Guthrie has had minor roles in several movies and television series. Usually, he has appeared as himself, often performing music and/or being interviewed about the 1960s, folk music and various social causes. His television appearances have included a broad range of programs from The Muppet Show (1979) to Politically Incorrect (1998). A rare dramatic film part was in the 1992 movie Roadside Prophets. Guthrie's memorable appearance at the 1969 Woodstock Festival was documented in the Michael Wadleigh film Woodstock.

Guthrie also made a pilot for a TV variety show called The Arlo Guthrie Show in February 1987. The hour-long program included story telling and musical performances and was filmed in Austin, Texas. It was broadcast nationally on PBS. Special guests were Pete Seeger, Bonnie Raitt, David Bromberg and Jerry Jeff Walker.


In his earlier years, at least from the 1960s to the 1980s, Guthrie had taken what seemed a left-leaning approach to American politics, influenced by his father. In his often lengthy comments during concerts, his expressed positions were consistently anti-war, anti-Nixon, and in favor of making nuclear power illegal. However, he apparently did not perceive himself as the major youth culture spokesperson he had been regarded as by the media, as evidenced by the lyrics in his 1979 song "Prologue": "I can remember all of your smiles during the demonstrations ... and together we sang our victory songs though we were worlds apart." A 1969 rewrite of "Alice's Restaurant" pokes fun at former President Lyndon Johnson and his staff.

In 1984, he was the featured celebrity in George McGovern's presidential campaign for the Democratic presidential nomination in Guthrie's home state of Massachusetts, performing at rallies and receptions.

Guthrie identified as a registered Republican in 2008. He endorsed Texas Congressman Ron Paul for the 2008 Republican Party nomination, and said, "I love this guy. Dr. Paul is the only candidate I know of who would have signed the Constitution of the United States had he been there. I'm with him, because he seems to be the only candidate who actually believes it has as much relevance today as it did a couple of hundred years ago. I look forward to the day when we can work out the differences we have with the same revolutionary vision and enthusiasm that is our American legacy." He told The New York Times Magazine that he (had become) a Republican because, "We had enough good Democrats. We needed a few more good Republicans. We needed a loyal opposition."
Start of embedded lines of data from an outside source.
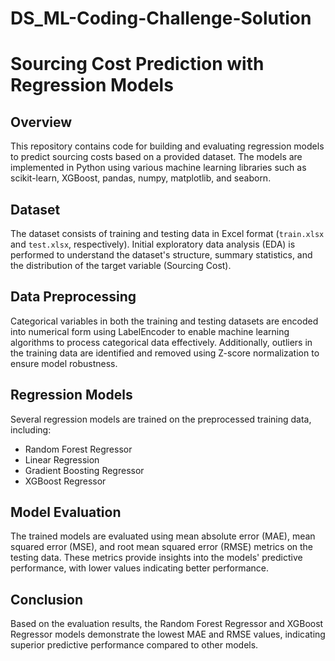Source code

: # DS_ML-Coding-Challenge-Solution

# Sourcing Cost Prediction with Regression Models

## Overview
This repository contains code for building and evaluating regression models to predict sourcing costs based on a provided dataset. The models are implemented in Python using various machine learning libraries such as scikit-learn, XGBoost, pandas, numpy, matplotlib, and seaborn.

## Dataset
The dataset consists of training and testing data in Excel format (`train.xlsx` and `test.xlsx`, respectively). Initial exploratory data analysis (EDA) is performed to understand the dataset's structure, summary statistics, and the distribution of the target variable (Sourcing Cost).

## Data Preprocessing
Categorical variables in both the training and testing datasets are encoded into numerical form using LabelEncoder to enable machine learning algorithms to process categorical data effectively. Additionally, outliers in the training data are identified and removed using Z-score normalization to ensure model robustness.

## Regression Models
Several regression models are trained on the preprocessed training data, including:
- Random Forest Regressor
- Linear Regression
- Gradient Boosting Regressor
- XGBoost Regressor

## Model Evaluation
The trained models are evaluated using mean absolute error (MAE), mean squared error (MSE), and root mean squared error (RMSE) metrics on the testing data. These metrics provide insights into the models' predictive performance, with lower values indicating better performance.

## Conclusion
Based on the evaluation results, the Random Forest Regressor and XGBoost Regressor models demonstrate the lowest MAE and RMSE values, indicating superior predictive performance compared to other models.



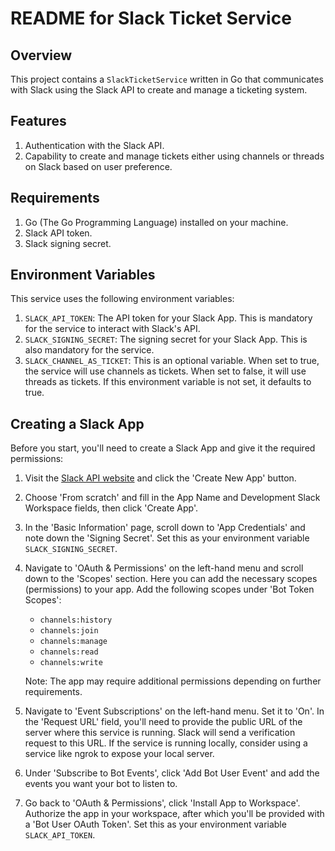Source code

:# README for Slack Ticket Service

## Overview
This project contains a `SlackTicketService` written in Go that communicates with Slack using the Slack API to create and manage a ticketing system.

## Features
1. Authentication with the Slack API.
2. Capability to create and manage tickets either using channels or threads on Slack based on user preference.

## Requirements
1. Go (The Go Programming Language) installed on your machine.
2. Slack API token.
3. Slack signing secret.

## Environment Variables
This service uses the following environment variables:

1. `SLACK_API_TOKEN`: The API token for your Slack App. This is mandatory for the service to interact with Slack's API.
2. `SLACK_SIGNING_SECRET`: The signing secret for your Slack App. This is also mandatory for the service.
3. `SLACK_CHANNEL_AS_TICKET`: This is an optional variable. When set to true, the service will use channels as tickets. When set to false, it will use threads as tickets. If this environment variable is not set, it defaults to true.


## Creating a Slack App
Before you start, you'll need to create a Slack App and give it the required permissions:

1. Visit the [Slack API website](https://api.slack.com/apps?new_app=1) and click the 'Create New App' button.

2. Choose 'From scratch' and fill in the App Name and Development Slack Workspace fields, then click 'Create App'.

3. In the 'Basic Information' page, scroll down to 'App Credentials' and note down the 'Signing Secret'. Set this as your environment variable `SLACK_SIGNING_SECRET`.

4. Navigate to 'OAuth & Permissions' on the left-hand menu and scroll down to the 'Scopes' section. Here you can add the necessary scopes (permissions) to your app. Add the following scopes under 'Bot Token Scopes':
   - `channels:history`
   - `channels:join`
   - `channels:manage`
   - `channels:read`
   - `channels:write`
   
   Note: The app may require additional permissions depending on further requirements.

5. Navigate to 'Event Subscriptions' on the left-hand menu. Set it to 'On'. In the 'Request URL' field, you'll need to provide the public URL of the server where this service is running. Slack will send a verification request to this URL. If the service is running locally, consider using a service like ngrok to expose your local server.

6. Under 'Subscribe to Bot Events', click 'Add Bot User Event' and add the events you want your bot to listen to.

7. Go back to 'OAuth & Permissions', click 'Install App to Workspace'. Authorize the app in your workspace, after which you'll be provided with a 'Bot User OAuth Token'. Set this as your environment variable `SLACK_API_TOKEN`.
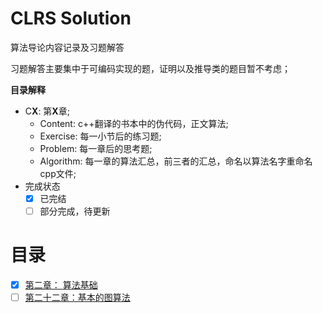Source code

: # CLRS Solution
算法导论内容记录及习题解答

习题解答主要集中于可编码实现的题，证明以及推导类的题目暂不考虑；

**目录解释**

* C**X**: 第**X**章;
  * Content: c++翻译的书本中的伪代码，正文算法;
  * Exercise: 每一小节后的练习题;
  * Problem: 每一章后的思考题;
  * Algorithm: 每一章的算法汇总，前三者的汇总，命名以算法名字重命名cpp文件;
* 完成状态
  * [x] 已完结
  * [ ] 部分完成，待更新

# 目录
- [x] [第二章： 算法基础](https://github.com/jinjin2017c/CLRS/tree/main/C2)
- [ ] [第二十二章：基本的图算法](https://github.com/jinjin2017c/CLRS/tree/main/C22)
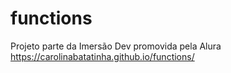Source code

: # functions

Projeto parte da Imersão Dev promovida pela Alura
https://carolinabatatinha.github.io/functions/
Commenting on the 2016 election, Guthrie identified himself as an independent, and said he was "equally suspicious of Democrats as I am of Republicans". He declined to endorse a candidate, noting that he personally liked Bernie Sanders despite disagreeing with parts of Sanders' platform. While he thought it "wonderful" that Donald Trump was not relying on campaign donations, he did not believe that it necessarily meant that Trump had the best interests of the country in mind.

In 2018, Guthrie contacted publication Urban Milwaukee to clarify his political stance. He stated "I am not a Republican," and expressed deep disagreement with the Trump administration's views, especially the policies on immigration and treatment of detained immigrants by ICE. Guthrie further clarified, "I left the party years ago and do not identify myself with either party these days. I strongly urge my fellow Americans to stop the current trend of guilt by association, and look beyond the party names and affiliations, and work for candidates whose policies are more closely aligned with their own, whatever they may be. ... I don't pretend to be right all the time, and sometimes I've gone so far as to change my mind from time to time."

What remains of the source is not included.